Vor rund einem Jahr haben die europäischen Gewerkschaftsverbände eine Reihe gemeinsamer Kritikpunkte am Freihandelsabkommen CETA publiziert. Veröffentlicht wurde ihre Position zwar schon vor der CETA-Verabschiedung im Europäischen Parlament („wir bitten wir Euch, der CETA-Ratifizierung im Plenum am 15. Februar 2017 nicht zuzustimmen“), die grundsätzlichen Einwände sind aber weiterhin gültig.

In ihrer Stellungnahme zu CETA kommen die Verbände zu folgenden Schlüssen:

Durch CETA sind die öffentliche Dienste bedroht.

„Das Europäische Parlament hat (…) der Europäischen Kommission eindeutige Empfehlungen vorgelegt, öffentliche Dienste vollständig aus bilateralen und umfassenderen internationalen Handelsabkommen auszuklammern unabhängig davon, wie diese Dienstleistungen finanziert und organisiert werden. Der Flickenteppich der Schutzmaßnahmen, die CETA für öffentliche Dienste vorsieht, erfüllt diese Anforderungen jedoch nicht und ist kein umfassender Schutz für derzeitige und zukünftige öffentliche Dienste.

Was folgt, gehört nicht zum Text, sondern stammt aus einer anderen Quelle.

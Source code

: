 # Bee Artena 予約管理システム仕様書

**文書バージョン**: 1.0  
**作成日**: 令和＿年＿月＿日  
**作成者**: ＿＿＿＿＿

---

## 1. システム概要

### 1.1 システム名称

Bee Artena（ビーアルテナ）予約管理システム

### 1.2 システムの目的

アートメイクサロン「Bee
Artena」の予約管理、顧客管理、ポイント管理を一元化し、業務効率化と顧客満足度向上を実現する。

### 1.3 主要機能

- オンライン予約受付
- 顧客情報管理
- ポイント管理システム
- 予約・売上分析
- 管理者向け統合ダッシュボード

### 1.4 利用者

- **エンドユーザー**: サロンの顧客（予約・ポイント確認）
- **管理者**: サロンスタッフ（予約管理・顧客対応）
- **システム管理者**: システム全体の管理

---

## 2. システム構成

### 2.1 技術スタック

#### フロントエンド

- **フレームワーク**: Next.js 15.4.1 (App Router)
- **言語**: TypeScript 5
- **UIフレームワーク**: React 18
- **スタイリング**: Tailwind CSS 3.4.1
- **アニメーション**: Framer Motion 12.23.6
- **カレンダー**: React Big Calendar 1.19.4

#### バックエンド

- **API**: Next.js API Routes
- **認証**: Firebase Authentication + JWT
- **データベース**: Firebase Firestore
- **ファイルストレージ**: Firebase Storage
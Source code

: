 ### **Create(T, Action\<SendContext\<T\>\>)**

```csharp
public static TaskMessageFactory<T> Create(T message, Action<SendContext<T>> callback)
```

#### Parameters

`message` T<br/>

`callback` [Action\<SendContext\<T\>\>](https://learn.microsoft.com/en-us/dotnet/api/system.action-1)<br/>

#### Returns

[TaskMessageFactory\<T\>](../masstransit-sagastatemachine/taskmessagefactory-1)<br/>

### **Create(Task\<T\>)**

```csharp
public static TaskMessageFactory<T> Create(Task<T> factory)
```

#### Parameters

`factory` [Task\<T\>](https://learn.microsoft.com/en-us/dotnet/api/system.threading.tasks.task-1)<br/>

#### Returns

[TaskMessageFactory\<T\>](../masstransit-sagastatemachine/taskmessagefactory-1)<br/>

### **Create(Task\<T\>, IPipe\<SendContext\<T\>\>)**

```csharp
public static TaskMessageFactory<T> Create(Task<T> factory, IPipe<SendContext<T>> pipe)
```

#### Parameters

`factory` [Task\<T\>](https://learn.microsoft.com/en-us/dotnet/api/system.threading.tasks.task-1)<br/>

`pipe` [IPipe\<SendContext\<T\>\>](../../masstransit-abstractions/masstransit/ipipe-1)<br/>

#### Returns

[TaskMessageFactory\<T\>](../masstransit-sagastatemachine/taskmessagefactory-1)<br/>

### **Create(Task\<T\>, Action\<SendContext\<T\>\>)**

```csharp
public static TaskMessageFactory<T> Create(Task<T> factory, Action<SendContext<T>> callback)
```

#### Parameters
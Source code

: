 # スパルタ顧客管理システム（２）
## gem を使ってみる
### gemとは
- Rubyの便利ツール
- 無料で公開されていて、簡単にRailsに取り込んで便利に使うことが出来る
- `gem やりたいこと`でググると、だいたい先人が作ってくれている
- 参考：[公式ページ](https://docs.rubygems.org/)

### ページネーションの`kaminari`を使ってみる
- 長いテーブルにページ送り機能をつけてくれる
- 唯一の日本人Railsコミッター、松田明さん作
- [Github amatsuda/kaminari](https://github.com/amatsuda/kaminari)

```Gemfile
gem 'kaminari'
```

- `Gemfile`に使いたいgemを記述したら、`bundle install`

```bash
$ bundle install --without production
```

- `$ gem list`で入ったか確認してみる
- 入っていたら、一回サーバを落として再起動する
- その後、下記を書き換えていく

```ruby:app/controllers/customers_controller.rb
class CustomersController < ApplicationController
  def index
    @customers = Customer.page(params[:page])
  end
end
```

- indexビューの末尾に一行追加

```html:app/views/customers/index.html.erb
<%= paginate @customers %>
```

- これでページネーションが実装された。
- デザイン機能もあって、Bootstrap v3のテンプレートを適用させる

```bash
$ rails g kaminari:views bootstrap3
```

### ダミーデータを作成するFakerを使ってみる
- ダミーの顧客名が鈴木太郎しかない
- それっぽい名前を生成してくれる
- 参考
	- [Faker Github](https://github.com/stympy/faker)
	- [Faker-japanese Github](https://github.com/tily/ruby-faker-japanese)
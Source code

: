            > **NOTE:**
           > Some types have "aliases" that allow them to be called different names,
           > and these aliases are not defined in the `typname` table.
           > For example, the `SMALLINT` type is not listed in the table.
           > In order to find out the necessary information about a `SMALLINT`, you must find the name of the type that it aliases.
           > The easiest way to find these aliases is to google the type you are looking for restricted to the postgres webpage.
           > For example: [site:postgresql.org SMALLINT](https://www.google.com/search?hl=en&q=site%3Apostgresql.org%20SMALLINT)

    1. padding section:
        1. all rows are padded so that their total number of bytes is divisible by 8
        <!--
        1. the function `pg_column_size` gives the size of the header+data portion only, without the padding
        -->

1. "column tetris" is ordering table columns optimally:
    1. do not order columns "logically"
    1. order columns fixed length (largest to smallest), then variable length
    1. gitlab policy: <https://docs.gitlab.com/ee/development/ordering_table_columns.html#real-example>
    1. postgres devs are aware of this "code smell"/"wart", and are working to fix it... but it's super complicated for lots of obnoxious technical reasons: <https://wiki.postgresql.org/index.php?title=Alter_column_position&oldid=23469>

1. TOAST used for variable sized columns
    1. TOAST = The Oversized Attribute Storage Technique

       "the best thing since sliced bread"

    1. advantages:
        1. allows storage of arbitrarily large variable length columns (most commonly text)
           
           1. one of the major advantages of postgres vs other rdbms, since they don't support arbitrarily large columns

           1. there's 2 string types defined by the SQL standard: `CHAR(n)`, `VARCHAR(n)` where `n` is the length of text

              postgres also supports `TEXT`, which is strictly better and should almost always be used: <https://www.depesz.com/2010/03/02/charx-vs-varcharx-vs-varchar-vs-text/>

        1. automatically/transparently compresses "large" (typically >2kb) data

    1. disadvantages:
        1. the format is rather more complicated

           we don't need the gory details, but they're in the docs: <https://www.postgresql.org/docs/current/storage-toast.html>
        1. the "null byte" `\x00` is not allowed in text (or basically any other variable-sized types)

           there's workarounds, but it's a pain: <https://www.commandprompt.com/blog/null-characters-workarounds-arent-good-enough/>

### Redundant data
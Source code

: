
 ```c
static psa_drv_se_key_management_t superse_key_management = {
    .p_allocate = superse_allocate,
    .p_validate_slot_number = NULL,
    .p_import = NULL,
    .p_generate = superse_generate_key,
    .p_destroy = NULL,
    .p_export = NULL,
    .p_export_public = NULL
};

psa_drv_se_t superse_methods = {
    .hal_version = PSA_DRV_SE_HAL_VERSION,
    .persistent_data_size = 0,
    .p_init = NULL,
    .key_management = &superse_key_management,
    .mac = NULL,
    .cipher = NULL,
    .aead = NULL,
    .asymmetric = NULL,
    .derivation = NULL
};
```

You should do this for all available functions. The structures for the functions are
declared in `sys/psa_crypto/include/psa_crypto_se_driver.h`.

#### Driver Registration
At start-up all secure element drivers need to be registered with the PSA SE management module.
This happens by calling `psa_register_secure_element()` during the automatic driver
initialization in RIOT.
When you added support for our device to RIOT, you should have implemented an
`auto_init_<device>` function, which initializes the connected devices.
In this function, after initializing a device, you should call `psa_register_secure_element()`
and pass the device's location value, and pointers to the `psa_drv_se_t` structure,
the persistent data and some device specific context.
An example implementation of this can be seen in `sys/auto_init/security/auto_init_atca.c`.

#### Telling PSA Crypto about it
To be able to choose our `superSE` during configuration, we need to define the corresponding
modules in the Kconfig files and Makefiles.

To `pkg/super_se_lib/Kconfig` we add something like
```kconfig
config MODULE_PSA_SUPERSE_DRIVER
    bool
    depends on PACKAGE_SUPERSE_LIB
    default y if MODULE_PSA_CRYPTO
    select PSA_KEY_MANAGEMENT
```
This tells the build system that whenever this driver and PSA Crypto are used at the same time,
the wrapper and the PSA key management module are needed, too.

Zwar enthalten die CETA-Anhänge eine Reihe von Einschränkungen für die öffentliche Gesundheitsversorgung, für Bildung und andere Sektoren des öffentlichen Diensts, aber dabei handelt es sich lediglich um einen wenig wirksamen Schutz öffentlicher Dienste, da sie auf so genannte „öffentlich finanzierte“ Dienste begrenzt sind.

(…) Die EU hat für CETA beträchtlichen Liberalisierungsverpflichtungen für privat finanzierte Dienstleistungen zugestimmt, dazu gehören auch Bereiche öffentlicher Dienste. Diese Liberalisierungsverpflichtungen sehen in den einzelnen Mitgliedstaaten aufgrund spezifischer Ausnahmeregelungen völlig unterschiedlich aus. Im Ergebnis öffnen die EU und ihre Mitgliedstaaten damit Tür und Tor für ausländische gewinnorientierte Anbieter und gestehen privaten Investoren neue Rechte zu, die über die bestehenden Handelsverpflichtungen hinausgehen.“

Der „Negativlisten“-Ansatz erleichtert die Liberalisierungszusage öffentlicher Dienste.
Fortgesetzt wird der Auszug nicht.